We have been here four weeks, and in that time I have seen him but once; but every night I go over his track and post myself. As soon as he engaged a shanty here I went to a town fifty miles away and telegraphed that Denver hotel to keep my baggage till I should send for it. I need nothing here but a change of army shirts, and I brought that with me.
SILVER GULCH, June 12.
The Denver episode has never found its way here, I think. I know the most of the men in camp, and they have never referred to it, at least in my hearing. Fuller doubtless feels quite safe in these conditions. He has located a claim, two miles away, in an out-of-the-way place in the mountains; it promises very well, and he is working it diligently. Ah, but the change in him! He never smiles, and he keeps quite to himself, consorting with no one—he who was so fond of company and so cheery only two months ago. I have seen him passing along several times recently—drooping, forlorn, the spring gone from his step, a pathetic figure. He calls himself David Wilson.
I can trust him to remain here until we disturb him. Since you insist, I will banish him again, but I do not see how he can be unhappier than he already is. I will go hack to Denver and treat myself to a little season of comfort, and edible food, and endurable beds, and bodily decency; then I will fetch my things, and notify poor papa Wilson to move on.
DENVER, June 19.
They miss him here. They all hope he is prospering in Mexico, and they do not say it just with their mouths, but out of their hearts. You know you can always tell. I am loitering here overlong, I confess it. But if you were in my place you would have charity for me. Yes, I know what you will say, and you are right: if I were in your place, and carried your scalding memories in my heart—
I will take the night train back to-morrow.
DENVER, June 20.
God forgive us, mother, we are hunting the wrong man! I have not slept any all night. I am now awaiting, at dawn, for the morning train—and how the minutes drag, how they drag!
This Jacob Fuller is a cousin of the guilty one. How stupid we have been not to reflect that the guilty one would never again wear his own name after that fiendish deed! The Denver Fuller is four years younger than the other one; he came here a young widower in '79, aged twenty-one—a year before you were married; and the documents to prove it are innumerable. Last night I talked with familiar friends of his who have known him from the day of his arrival. I said nothing, but a few days from now I will land him in this town again, with the loss upon his mine made good; and there will be a banquet, and a torch-light procession, and there will not be any expense on anybody but me. Do you call this "gush"? I am only a boy, as you well know; it is my privilege. By-and-by I shall not be a boy any more.
SILVER GULCH, July 3.
Mother, he is gone! Gone, and left no trace. The scent was cold when I came. To-day I am out of bed for the first time since. I wish I were not a boy; then I could stand shocks better. They all think he went west. I start to-night, in a wagon—two or three hours of that, then I get a train. I don't know where I'm going, but I must go; to try to keep still would be torture.

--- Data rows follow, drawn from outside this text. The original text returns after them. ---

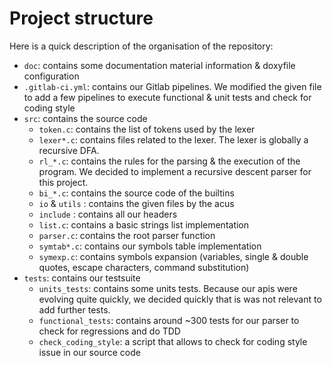 # Project structure

Here is a quick description of the organisation of the repository:

* `doc`: contains some documentation material information & doxyfile configuration
* `.gitlab-ci.yml`: contains our Gitlab pipelines. We modified the given file to add a few pipelines to execute functional & unit tests and check for coding style
* `src`: contains the source code
  * `token.c`: contains the list of tokens used by the lexer
  * `lexer*.c`: contains files related to the lexer. The lexer is globally a recursive DFA.
  * `rl_*.c`: contains the rules for the parsing & the execution of the program. We decided to implement a recursive descent parser for this project.
  * `bi_*.c`: contains the source code of the builtins
  * `io` & `utils` : contains the given files by the acus
  * `include` : contains all our headers
  * `list.c`: contains a basic strings list implementation
  * `parser.c`: contains the root parser function
  * `symtab*.c`: contains our symbols table implementation
  * `symexp.c`: contains symbols expansion (variables, single & double quotes, escape characters, command substitution)
* `tests`: contains our testsuite
  * `units_tests`: contains some units tests. Because our apis were evolving quite quickly, we decided quickly that is was not relevant to add further tests.
  * `functional_tests`: contains around ~300 tests for our parser to check for regressions and do TDD
  * `check_coding_style`: a script that allows to check for coding style issue in our source code
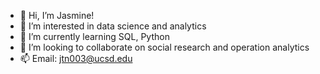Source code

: - 👋 Hi, I’m Jasmine!
- 👀 I’m interested in data science and analytics
- 🌱 I’m currently learning SQL, Python
- 💞️ I’m looking to collaborate on social research and operation analytics
- 📫 Email: jtn003@ucsd.edu

<!---
jtn00/jtn00 is a ✨ special ✨ repository because its `README.md` (this file) appears on your GitHub profile.
You can click the Preview link to take a look at your changes.
--->
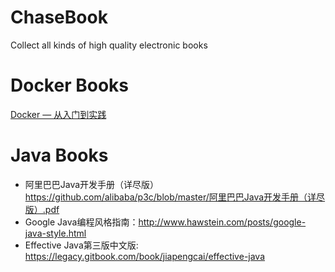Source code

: # ChaseBook
Collect all kinds of high quality electronic books

# Docker Books
[Docker — 从入门到实践](https://docker_practice.gitee.io/)

# Java Books
* 阿里巴巴Java开发手册（详尽版）https://github.com/alibaba/p3c/blob/master/阿里巴巴Java开发手册（详尽版）.pdf
* Google Java编程风格指南：http://www.hawstein.com/posts/google-java-style.html
* Effective Java第三版中文版: https://legacy.gitbook.com/book/jiapengcai/effective-java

Of course he has effaced himself with a new name and a disguise. This means that I may have to search the whole globe to find him. Indeed it is what I expect. Do you see, mother? It is I that am the Wandering Jew. The irony of it! We arranged that for another.

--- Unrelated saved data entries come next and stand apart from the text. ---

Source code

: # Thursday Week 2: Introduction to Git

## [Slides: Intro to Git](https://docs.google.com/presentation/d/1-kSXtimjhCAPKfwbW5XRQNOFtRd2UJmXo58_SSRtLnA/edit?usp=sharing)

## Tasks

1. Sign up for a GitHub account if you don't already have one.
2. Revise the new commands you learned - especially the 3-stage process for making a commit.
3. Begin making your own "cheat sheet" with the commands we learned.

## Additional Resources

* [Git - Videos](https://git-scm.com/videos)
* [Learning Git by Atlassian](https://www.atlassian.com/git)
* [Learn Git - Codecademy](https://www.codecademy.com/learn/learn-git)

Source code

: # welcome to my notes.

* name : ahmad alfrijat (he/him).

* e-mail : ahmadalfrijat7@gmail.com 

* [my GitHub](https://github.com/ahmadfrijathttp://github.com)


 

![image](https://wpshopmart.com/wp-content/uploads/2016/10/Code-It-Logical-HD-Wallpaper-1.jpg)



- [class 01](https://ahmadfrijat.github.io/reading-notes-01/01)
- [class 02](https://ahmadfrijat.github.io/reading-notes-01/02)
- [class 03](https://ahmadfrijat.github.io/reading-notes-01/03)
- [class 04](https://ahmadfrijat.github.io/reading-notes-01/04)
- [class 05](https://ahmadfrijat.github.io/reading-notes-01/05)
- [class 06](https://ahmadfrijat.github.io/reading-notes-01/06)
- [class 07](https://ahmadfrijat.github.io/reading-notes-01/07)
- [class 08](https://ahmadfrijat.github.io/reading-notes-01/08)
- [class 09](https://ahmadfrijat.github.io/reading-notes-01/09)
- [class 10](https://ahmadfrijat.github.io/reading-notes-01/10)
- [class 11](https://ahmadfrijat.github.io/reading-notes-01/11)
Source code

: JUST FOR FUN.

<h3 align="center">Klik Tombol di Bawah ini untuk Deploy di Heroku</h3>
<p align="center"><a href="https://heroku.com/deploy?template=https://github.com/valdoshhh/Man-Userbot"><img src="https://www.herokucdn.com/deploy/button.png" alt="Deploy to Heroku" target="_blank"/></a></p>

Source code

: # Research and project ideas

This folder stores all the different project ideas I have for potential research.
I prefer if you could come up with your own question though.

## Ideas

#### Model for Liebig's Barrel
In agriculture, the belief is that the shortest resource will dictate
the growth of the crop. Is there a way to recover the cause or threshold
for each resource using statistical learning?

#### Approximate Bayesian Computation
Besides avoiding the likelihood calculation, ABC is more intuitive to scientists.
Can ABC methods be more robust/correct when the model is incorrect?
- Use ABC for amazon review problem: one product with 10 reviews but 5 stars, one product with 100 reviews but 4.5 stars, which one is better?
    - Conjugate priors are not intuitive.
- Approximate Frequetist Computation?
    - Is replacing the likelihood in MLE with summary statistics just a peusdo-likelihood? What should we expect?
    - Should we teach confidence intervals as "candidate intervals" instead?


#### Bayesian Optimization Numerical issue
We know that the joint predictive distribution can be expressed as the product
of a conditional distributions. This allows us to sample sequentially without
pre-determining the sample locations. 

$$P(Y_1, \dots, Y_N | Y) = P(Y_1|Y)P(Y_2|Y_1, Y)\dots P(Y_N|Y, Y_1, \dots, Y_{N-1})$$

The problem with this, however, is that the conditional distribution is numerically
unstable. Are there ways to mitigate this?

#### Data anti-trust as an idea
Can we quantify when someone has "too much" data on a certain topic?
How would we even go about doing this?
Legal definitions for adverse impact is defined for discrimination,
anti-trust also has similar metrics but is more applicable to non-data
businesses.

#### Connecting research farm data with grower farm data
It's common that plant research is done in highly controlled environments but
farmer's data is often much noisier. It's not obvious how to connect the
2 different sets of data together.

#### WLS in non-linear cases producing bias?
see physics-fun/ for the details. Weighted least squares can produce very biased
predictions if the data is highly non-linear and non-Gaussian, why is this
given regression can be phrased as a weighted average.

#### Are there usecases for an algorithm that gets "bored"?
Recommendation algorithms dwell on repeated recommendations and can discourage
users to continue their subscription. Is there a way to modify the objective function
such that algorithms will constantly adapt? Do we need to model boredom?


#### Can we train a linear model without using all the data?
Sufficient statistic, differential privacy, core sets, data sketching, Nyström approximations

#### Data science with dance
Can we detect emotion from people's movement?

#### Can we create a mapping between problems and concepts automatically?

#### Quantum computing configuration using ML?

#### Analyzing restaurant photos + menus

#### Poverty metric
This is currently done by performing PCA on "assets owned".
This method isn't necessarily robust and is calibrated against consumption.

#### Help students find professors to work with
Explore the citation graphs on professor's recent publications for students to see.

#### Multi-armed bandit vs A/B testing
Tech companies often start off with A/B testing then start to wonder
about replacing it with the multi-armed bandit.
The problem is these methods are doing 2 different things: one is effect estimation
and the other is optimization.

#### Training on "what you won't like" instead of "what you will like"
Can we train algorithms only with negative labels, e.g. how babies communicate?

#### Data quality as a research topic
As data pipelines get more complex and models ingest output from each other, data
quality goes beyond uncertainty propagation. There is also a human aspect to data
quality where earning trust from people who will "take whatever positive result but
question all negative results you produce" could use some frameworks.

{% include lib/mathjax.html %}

Think of the difficulties! And there would be none if I only could advertise for him. But if there is any way to do it that would not frighten him, I have not been able to think it out, and I have tried till my brains are addled. "If the gentleman who lately bought a mine in Mexico and sold one in Denver will send his address to—" (to whom, mother?), "it will be explained to him that it was all a mistake; his forgiveness will be asked, and full reparation made for a loss which he sustained in a certain matter." Do you see? He would think it a trap. Well, any one would. If I should say, "It is now known that he was not the man wanted, but another man—a man who once bore the same name, but discarded it for good reasons"—would that answer? But the Denver people would wake up then and say "Oho!" and they would remember about the suspicious greenbacks, and say, "Why did he run away if he wasn't the right man?—it is too thin." If I failed to find him he would be ruined there—there where there is no taint upon him now. You have a better head than mine. Help me.

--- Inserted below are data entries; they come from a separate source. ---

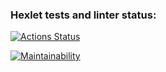 ### Hexlet tests and linter status:

[![Actions Status](https://github.com/xomnrt/frontend-project-11/actions/workflows/hexlet-check.yml/badge.svg)](https://github.com/xomnrt/frontend-project-11/actions)

[![Maintainability](https://api.codeclimate.com/v1/badges/d3871bca2aa0ed323314/maintainability)](https://codeclimate.com/github/xomnrt/frontend-project-11/maintainability)
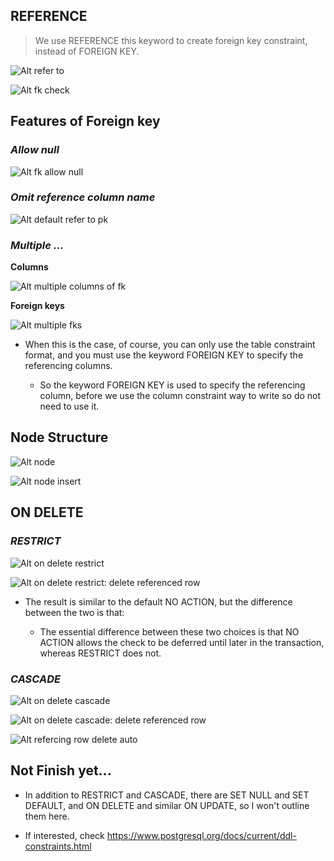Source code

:## **REFERENCE**

> We use REFERENCE this keyword to create foreign key constraint, instead of FOREIGN KEY.

![Alt refer to](pic/01.jpg)

![Alt fk check](pic/02.jpg)

## **Features of Foreign key**

### _Allow null_

![Alt fk allow null](pic/03.jpg)

### _Omit reference column name_

![Alt default refer to pk](pic/04.jpg)

### _Multiple ..._

**Columns**

![Alt multiple columns of fk](pic/05.jpg)

**Foreign keys**

![Alt multiple fks](pic/08.jpg)

- When this is the case, of course, you can only use the table constraint format, and you must use the keyword FOREIGN KEY to specify the referencing columns.

  - So the keyword FOREIGN KEY is used to specify the referencing column, before we use the column constraint way to write so do not need to use it.

## **Node Structure**

![Alt node](pic/06.jpg)

![Alt node insert](pic/07.jpg)

## **ON DELETE**

### _RESTRICT_

![Alt on delete restrict](pic/09.jpg)

![Alt on delete restrict: delete referenced row](pic/10.jpg)

- The result is similar to the default NO ACTION, but the difference between the two is that:

  - The essential difference between these two choices is that NO ACTION allows the check to be deferred until later in the transaction, whereas RESTRICT does not.

### _CASCADE_

![Alt on delete cascade](pic/11.jpg)

![Alt on delete cascade: delete referenced row](pic/12.jpg)

![Alt refercing row delete auto](pic/13.jpg)

## **Not Finish yet...**

- In addition to RESTRICT and CASCADE, there are SET NULL and SET DEFAULT, and ON DELETE and similar ON UPDATE, so I won't outline them here.

- If interested, check https://www.postgresql.org/docs/current/ddl-constraints.html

I have one clue, and only one. I know his handwriting. If he puts his new false name upon a hotel register and does not disguise it too much, it will be valuable to me if I ever run across it.
SAN FRANCISCO, June 28, 1898.
You already know how well I have searched the states from Colorado to the Pacific, and how nearly I came to getting him once. Well, I have had another close miss. It was here, yesterday. I struck his trail, hot, on the street, and followed it on a run to a cheap hotel. That was a costly mistake; a dog would have gone the other way. But I am only part dog, and can get very humanly stupid when excited. He had been stopping in that house ten days; I almost know, now, that he stops long nowhere, the past six or eight months, but is restless and has to keep moving. I understand that feeling! and I know what it is to feel it. He still uses the name he had registered when I came so near catching him nine months ago—"James Walker"; doubtless the same he adopted when he fled from Silver Gulch. An unpretending man, and has small taste for fancy names. I recognized the hand easily, through its slight disguise. A square man, and not good at shams and pretenses.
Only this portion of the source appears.